DIRECTIONS FOR THIS TASK
Would you write out the entries below word for word, omitting the pictures?

EXERCISE INPUT
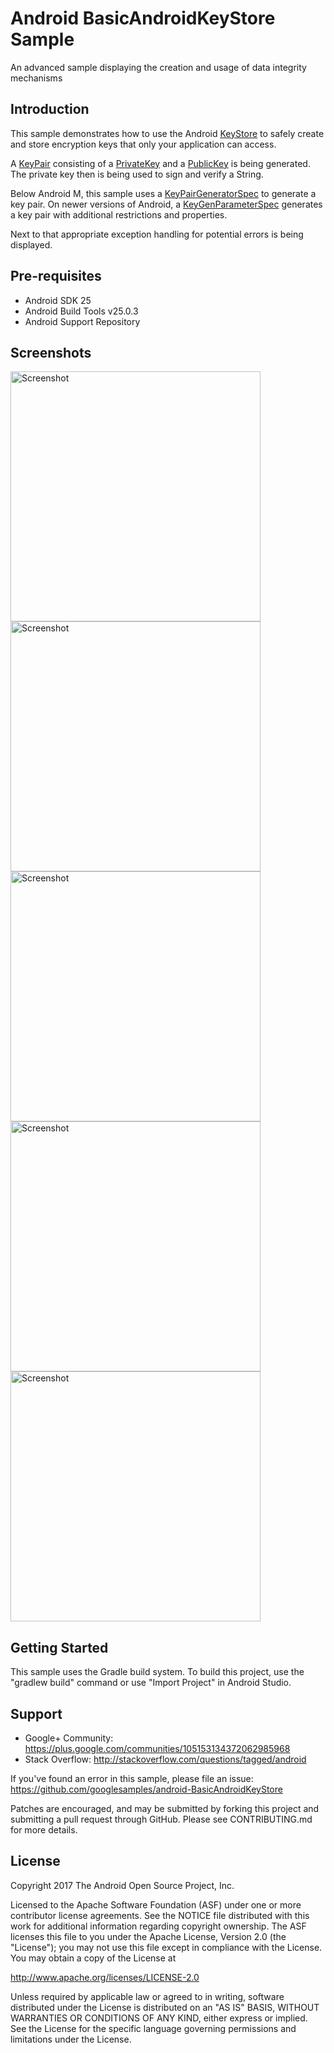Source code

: 
Android BasicAndroidKeyStore Sample
===================================

An advanced sample displaying the creation and usage of data integrity mechanisms

Introduction
------------

This sample demonstrates how to use the Android [KeyStore][1] to safely create and store
encryption keys that only your application can access.

A [KeyPair][2] consisting of a [PrivateKey][3] and a [PublicKey][4] is being generated.
The private key then is being used to sign and verify a String.

Below Android M, this sample uses a [KeyPairGeneratorSpec][5] to generate a key pair.
On newer versions of Android, a [KeyGenParameterSpec][6] generates a key pair with
additional restrictions and properties.


Next to that appropriate exception handling for potential errors is being displayed.

[1]: https://developer.android.com/reference/java/security/KeyStore.html
[2]: https://developer.android.com/reference/java/security/KeyPair.html
[3]: https://developer.android.com/reference/java/security/PrivateKey.html
[4]: https://developer.android.com/reference/java/security/PublicKey.html
[5]: https://developer.android.com/reference/android/security/KeyPairGeneratorSpec.html
[6]: https://developer.android.com/reference/android/security/keystore/KeyGenParameterSpec.html

Pre-requisites
--------------

- Android SDK 25
- Android Build Tools v25.0.3
- Android Support Repository

Screenshots
-------------

<img src="screenshots/screenshot1.png" height="400" alt="Screenshot"/> <img src="screenshots/screenshot2.png" height="400" alt="Screenshot"/> <img src="screenshots/screenshot3.png" height="400" alt="Screenshot"/> <img src="screenshots/screenshot4.png" height="400" alt="Screenshot"/> <img src="screenshots/screenshot5.png" height="400" alt="Screenshot"/> 

Getting Started
---------------

This sample uses the Gradle build system. To build this project, use the
"gradlew build" command or use "Import Project" in Android Studio.

Support
-------

- Google+ Community: https://plus.google.com/communities/105153134372062985968
- Stack Overflow: http://stackoverflow.com/questions/tagged/android

If you've found an error in this sample, please file an issue:
https://github.com/googlesamples/android-BasicAndroidKeyStore

Patches are encouraged, and may be submitted by forking this project and
submitting a pull request through GitHub. Please see CONTRIBUTING.md for more details.

License
-------

Copyright 2017 The Android Open Source Project, Inc.

Licensed to the Apache Software Foundation (ASF) under one or more contributor
license agreements.  See the NOTICE file distributed with this work for
additional information regarding copyright ownership.  The ASF licenses this
file to you under the Apache License, Version 2.0 (the "License"); you may not
use this file except in compliance with the License.  You may obtain a copy of
the License at

http://www.apache.org/licenses/LICENSE-2.0

Unless required by applicable law or agreed to in writing, software
distributed under the License is distributed on an "AS IS" BASIS, WITHOUT
WARRANTIES OR CONDITIONS OF ANY KIND, either express or implied.  See the
License for the specific language governing permissions and limitations under
the License.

RESPONSE
Source code

: 
Android BasicAndroidKeyStore Sample
===================================

An advanced sample displaying the creation and usage of data integrity mechanisms

Introduction
------------

This sample demonstrates how to use the Android [KeyStore][1] to safely create and store
encryption keys that only your application can access.

A [KeyPair][2] consisting of a [PrivateKey][3] and a [PublicKey][4] is being generated.
The private key then is being used to sign and verify a String.

Below Android M, this sample uses a [KeyPairGeneratorSpec][5] to generate a key pair.
On newer versions of Android, a [KeyGenParameterSpec][6] generates a key pair with
additional restrictions and properties.


Next to that appropriate exception handling for potential errors is being displayed.

[1]: https://developer.android.com/reference/java/security/KeyStore.html
[2]: https://developer.android.com/reference/java/security/KeyPair.html
[3]: https://developer.android.com/reference/java/security/PrivateKey.html
[4]: https://developer.android.com/reference/java/security/PublicKey.html
[5]: https://developer.android.com/reference/android/security/KeyPairGeneratorSpec.html
[6]: https://developer.android.com/reference/android/security/keystore/KeyGenParameterSpec.html

Pre-requisites
--------------

- Android SDK 25
- Android Build Tools v25.0.3
- Android Support Repository

Screenshots
-------------

<img src="screenshots/screenshot1.png" height="400" alt="Screenshot"/> <img src="screenshots/screenshot2.png" height="400" alt="Screenshot"/> <img src="screenshots/screenshot3.png" height="400" alt="Screenshot"/> <img src="screenshots/screenshot4.png" height="400" alt="Screenshot"/> <img src="screenshots/screenshot5.png" height="400" alt="Screenshot"/> 

Getting Started
---------------

This sample uses the Gradle build system. To build this project, use the
"gradlew build" command or use "Import Project" in Android Studio.

Support
-------

- Google+ Community: https://plus.google.com/communities/105153134372062985968
- Stack Overflow: http://stackoverflow.com/questions/tagged/android

If you've found an error in this sample, please file an issue:
https://github.com/googlesamples/android-BasicAndroidKeyStore

Patches are encouraged, and may be submitted by forking this project and
submitting a pull request through GitHub. Please see CONTRIBUTING.md for more details.

License
-------

Copyright 2017 The Android Open Source Project, Inc.

Licensed to the Apache Software Foundation (ASF) under one or more contributor
license agreements.  See the NOTICE file distributed with this work for
additional information regarding copyright ownership.  The ASF licenses this
file to you under the Apache License, Version 2.0 (the "License"); you may not
use this file except in compliance with the License.  You may obtain a copy of
the License at

http://www.apache.org/licenses/LICENSE-2.0

Unless required by applicable law or agreed to in writing, software
distributed under the License is distributed on an "AS IS" BASIS, WITHOUT
WARRANTIES OR CONDITIONS OF ANY KIND, either express or implied.  See the
License for the specific language governing permissions and limitations under
the License.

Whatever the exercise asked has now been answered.